Risk On/Risk Off Trade Is Dying Despite What Tape Shows
It’s common for news organizations to prepare obituaries of famous people before they die. And, embarrassingly enough, sometimes the death notices are accidentally published while the subject is alive and well.
Nicholas Colas wrote an obituary for a famous trading trend today. “RIP: Risk On, Risk Off (2008-2014)” read the headline from the chief market strategist at ConvergEx Group. The trade he eulogized was the tendency for risky assets like stocks, as well as currencies and bonds of countries with shaky finances, to rise and fall together. Bets considered safe havens like Treasuries, German bunds, the dollar and yen tended to do the opposite of what the risky investments were doing as various crises came into and out of fashion over the years.
Looking at the tape today, however, the risk-off trade appears to be alive and well. Stocks in Europe and the U.S. are sliding, as are bonds in Portugal, Spain and Italy, while haven assets are jumping after everyone got spooked by a missed debt payment from the parent company of Banco Espirito Santo SA. So did Colas push the send button on his obituary too early?
“That certainly is the question of the hour,” he said in an e-mail today. “If the sell-off pops correlations higher, then it will be a signal that investors expect the Fed to bail them out again. My expectation is that prices will continue to move more independently than they did during 2008-2011.”
Setting aside today’s tape, the case that risk on/risk off is dead is fairly strong. Correlations -- the mathematical representation of how closely different asset prices move together in lock-step -- have fallen to new post-financial crisis lows for a range of asset classes, Colas wrote.
Here are some examples from his report. The average 30-day correlation of the 10 main industries in the Standard & Poor’s 500 Index is 68.7 percent, compared with 95 percent in parts of 2011. Correlations of the Australian dollar and euro to U.S. stocks are near zero, and the synchronized moves of overseas developed-market equities to the U.S. are also lower.
He offers a good news/bad news scenario to the death of this trend. The good news for stock pickers: “Assets price increasingly on perceptions of fundamentals rather than central bank policy,” Colas wrote. And the bad: “This is the final stage of the bull market. Cue the locusts.”
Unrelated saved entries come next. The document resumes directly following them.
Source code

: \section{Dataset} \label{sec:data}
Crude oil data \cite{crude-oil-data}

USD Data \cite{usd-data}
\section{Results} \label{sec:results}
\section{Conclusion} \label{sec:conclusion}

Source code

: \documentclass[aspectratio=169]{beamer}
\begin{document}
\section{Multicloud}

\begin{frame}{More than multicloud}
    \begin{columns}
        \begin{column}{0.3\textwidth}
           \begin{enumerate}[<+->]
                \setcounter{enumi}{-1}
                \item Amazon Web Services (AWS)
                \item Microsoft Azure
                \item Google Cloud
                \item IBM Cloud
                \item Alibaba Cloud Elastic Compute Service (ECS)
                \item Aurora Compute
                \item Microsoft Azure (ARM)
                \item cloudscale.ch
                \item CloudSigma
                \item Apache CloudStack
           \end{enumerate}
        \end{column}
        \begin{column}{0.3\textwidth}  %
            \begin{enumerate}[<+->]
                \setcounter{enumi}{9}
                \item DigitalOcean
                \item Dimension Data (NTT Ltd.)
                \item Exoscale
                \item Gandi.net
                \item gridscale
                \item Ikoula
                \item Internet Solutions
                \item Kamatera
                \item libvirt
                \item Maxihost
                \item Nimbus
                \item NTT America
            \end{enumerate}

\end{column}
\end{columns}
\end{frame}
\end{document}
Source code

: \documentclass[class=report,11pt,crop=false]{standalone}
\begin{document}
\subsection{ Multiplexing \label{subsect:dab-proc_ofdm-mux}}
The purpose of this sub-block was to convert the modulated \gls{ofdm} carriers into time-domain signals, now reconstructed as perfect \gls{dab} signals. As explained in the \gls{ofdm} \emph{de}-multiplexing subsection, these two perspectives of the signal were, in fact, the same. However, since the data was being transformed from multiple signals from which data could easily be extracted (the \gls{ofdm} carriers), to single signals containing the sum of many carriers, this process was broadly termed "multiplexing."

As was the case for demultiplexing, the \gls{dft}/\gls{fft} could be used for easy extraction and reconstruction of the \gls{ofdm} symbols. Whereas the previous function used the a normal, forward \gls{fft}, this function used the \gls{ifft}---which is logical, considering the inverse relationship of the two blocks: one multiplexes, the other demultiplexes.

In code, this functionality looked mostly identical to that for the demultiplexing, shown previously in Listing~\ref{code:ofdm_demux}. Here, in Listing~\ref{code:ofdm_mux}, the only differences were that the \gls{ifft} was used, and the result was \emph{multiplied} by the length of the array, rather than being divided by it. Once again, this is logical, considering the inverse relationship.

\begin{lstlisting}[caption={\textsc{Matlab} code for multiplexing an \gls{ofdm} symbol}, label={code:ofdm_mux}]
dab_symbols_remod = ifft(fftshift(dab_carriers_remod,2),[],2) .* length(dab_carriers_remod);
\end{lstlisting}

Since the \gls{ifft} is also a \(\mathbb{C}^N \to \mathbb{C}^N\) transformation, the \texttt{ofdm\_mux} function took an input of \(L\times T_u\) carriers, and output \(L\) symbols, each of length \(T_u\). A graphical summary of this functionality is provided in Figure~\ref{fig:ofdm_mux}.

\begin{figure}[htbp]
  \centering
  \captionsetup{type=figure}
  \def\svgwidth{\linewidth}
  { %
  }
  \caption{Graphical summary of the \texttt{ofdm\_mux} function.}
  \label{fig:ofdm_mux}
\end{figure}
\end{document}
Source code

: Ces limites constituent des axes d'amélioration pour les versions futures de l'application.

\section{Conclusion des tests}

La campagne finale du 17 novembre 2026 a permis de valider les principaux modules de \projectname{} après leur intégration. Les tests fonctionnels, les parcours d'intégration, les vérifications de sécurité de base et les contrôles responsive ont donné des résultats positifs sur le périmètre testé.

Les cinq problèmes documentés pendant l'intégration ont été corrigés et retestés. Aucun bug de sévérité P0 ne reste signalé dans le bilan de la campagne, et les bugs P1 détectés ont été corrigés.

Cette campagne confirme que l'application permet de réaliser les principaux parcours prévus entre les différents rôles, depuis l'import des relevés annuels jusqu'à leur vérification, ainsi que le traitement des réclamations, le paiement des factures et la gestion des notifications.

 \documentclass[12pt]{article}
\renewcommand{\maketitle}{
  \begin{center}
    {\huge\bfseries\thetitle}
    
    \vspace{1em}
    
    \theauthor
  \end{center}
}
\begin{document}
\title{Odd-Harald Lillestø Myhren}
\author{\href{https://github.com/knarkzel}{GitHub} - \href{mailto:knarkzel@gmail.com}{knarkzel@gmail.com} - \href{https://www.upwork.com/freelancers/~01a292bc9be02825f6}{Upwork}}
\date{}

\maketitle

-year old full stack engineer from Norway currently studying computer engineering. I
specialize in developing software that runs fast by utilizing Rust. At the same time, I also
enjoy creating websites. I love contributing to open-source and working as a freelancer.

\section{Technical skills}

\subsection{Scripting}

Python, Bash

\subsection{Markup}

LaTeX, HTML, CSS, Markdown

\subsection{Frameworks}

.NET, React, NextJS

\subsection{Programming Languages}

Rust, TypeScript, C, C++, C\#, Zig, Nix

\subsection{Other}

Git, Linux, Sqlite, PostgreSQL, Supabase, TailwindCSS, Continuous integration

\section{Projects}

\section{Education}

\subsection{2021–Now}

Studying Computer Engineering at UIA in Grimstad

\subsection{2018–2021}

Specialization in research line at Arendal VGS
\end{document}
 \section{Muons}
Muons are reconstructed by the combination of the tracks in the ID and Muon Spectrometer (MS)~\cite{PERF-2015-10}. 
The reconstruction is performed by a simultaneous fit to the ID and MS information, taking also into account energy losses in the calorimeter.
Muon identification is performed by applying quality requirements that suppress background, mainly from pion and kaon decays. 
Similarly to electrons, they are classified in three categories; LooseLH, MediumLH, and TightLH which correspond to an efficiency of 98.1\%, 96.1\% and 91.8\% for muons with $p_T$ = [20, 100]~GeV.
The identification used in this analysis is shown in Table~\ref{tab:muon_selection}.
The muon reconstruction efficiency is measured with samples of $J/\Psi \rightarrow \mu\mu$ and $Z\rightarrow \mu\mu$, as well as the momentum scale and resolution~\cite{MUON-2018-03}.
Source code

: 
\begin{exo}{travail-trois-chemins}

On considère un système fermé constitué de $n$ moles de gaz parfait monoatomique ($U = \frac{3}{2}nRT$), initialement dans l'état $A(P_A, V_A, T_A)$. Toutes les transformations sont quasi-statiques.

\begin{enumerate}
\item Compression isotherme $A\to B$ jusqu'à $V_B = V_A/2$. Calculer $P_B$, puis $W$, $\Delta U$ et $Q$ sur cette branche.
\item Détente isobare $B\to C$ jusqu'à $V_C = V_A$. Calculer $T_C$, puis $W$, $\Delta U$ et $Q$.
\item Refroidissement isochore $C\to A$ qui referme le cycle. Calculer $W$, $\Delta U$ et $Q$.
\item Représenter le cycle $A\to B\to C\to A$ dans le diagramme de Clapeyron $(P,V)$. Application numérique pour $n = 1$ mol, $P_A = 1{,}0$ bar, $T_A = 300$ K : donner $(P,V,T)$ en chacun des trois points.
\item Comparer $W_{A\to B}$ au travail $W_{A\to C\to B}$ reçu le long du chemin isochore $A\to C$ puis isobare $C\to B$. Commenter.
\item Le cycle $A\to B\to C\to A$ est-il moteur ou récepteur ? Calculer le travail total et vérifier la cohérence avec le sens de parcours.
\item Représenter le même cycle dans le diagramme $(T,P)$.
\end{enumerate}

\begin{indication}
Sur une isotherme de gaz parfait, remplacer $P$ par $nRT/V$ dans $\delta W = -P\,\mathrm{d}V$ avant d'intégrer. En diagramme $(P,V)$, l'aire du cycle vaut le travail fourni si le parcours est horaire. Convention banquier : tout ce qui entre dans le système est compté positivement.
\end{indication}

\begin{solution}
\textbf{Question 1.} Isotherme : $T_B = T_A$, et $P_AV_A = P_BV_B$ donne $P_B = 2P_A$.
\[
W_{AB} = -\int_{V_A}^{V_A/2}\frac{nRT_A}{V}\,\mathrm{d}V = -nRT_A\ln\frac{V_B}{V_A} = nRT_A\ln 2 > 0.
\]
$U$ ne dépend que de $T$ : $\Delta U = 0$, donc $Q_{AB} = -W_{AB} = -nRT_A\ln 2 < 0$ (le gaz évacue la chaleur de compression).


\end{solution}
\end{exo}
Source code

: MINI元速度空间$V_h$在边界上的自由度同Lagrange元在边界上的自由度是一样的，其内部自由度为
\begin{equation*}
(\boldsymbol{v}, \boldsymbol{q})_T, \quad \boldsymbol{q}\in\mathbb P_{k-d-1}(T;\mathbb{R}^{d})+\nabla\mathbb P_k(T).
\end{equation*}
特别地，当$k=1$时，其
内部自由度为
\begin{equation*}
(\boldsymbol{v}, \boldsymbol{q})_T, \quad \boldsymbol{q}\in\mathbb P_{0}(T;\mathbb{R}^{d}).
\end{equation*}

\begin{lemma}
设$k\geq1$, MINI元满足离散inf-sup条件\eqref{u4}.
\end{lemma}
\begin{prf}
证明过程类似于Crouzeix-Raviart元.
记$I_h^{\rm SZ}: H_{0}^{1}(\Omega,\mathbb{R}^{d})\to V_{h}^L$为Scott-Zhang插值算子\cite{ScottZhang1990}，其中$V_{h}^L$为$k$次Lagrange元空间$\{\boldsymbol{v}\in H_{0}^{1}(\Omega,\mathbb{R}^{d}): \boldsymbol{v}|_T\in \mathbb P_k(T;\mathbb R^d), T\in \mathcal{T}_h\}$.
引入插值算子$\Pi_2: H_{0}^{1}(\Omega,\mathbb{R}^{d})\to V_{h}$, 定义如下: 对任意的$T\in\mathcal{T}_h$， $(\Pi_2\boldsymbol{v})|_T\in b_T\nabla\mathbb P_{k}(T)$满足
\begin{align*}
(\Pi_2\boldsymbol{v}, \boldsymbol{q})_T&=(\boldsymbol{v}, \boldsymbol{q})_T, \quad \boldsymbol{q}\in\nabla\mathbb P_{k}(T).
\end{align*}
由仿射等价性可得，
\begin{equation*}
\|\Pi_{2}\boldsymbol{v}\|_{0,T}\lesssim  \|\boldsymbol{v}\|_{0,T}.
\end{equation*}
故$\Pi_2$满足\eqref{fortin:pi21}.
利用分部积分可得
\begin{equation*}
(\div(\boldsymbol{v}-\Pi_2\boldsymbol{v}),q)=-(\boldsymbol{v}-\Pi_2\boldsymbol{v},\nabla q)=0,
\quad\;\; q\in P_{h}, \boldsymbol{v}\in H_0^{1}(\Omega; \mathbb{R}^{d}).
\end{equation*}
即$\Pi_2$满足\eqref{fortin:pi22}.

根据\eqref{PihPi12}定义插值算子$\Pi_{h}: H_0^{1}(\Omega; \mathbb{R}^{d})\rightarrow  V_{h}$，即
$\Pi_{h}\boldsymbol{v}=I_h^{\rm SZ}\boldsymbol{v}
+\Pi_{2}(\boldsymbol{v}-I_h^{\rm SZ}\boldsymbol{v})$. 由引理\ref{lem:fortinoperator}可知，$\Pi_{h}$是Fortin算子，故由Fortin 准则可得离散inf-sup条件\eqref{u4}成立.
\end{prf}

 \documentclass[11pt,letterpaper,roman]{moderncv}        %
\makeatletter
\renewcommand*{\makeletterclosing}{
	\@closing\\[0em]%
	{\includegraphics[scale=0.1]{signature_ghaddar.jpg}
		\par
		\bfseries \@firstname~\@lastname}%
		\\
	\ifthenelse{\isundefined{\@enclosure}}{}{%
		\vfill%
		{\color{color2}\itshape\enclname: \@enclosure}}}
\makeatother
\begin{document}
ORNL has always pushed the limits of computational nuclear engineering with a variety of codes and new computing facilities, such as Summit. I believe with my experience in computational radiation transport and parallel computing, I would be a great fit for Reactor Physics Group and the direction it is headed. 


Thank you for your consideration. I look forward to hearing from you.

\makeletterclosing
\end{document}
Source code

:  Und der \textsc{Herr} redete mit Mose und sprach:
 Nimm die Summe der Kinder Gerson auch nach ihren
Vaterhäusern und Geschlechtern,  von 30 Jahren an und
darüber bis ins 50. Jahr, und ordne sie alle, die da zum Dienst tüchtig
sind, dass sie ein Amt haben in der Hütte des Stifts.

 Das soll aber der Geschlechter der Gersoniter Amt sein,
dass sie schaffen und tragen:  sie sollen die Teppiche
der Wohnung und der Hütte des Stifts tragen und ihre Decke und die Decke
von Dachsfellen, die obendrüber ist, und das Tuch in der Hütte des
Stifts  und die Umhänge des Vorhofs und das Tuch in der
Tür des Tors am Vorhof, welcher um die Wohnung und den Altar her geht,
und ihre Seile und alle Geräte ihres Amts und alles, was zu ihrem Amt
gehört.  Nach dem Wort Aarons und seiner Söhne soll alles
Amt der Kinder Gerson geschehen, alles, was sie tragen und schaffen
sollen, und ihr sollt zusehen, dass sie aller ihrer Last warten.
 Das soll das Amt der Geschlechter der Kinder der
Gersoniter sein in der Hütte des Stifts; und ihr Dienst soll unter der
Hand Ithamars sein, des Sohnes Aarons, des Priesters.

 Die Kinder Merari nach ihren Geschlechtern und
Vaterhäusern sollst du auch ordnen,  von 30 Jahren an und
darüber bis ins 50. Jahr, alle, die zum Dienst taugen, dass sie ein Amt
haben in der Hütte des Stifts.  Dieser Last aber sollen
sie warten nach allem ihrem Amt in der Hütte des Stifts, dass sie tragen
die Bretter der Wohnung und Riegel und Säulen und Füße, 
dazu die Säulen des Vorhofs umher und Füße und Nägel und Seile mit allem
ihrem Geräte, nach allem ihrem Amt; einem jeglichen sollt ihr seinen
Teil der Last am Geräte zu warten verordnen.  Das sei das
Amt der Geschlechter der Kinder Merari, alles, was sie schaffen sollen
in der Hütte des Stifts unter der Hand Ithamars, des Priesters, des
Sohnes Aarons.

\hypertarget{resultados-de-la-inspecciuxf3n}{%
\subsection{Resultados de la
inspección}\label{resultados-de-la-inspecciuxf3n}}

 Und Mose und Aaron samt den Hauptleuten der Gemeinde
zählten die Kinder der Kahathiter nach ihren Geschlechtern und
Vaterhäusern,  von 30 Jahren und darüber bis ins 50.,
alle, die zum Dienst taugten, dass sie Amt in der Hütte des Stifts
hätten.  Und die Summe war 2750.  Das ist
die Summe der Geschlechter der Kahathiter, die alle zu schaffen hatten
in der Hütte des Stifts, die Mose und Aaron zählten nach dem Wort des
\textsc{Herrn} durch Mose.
Bespoke Investment Group LLC also weighed in on correlations yesterday, pointing out a “major shift” in the six-month link between the S&P 500 and U.S. Treasury Long Bond futures. Last fall the correlation was negative, meaning the two moved in opposite directions, which is what you would expect in a risk on/risk off regime. Now, the correlation is a positive 60 percent, meaning the two haven’t been this much in sync since 2007, according to Bespoke.
There’s a word for the type of call Colas made today: risky. But run the charts yourself and you may agree: It’s too early to publish the obituary for his pronouncement.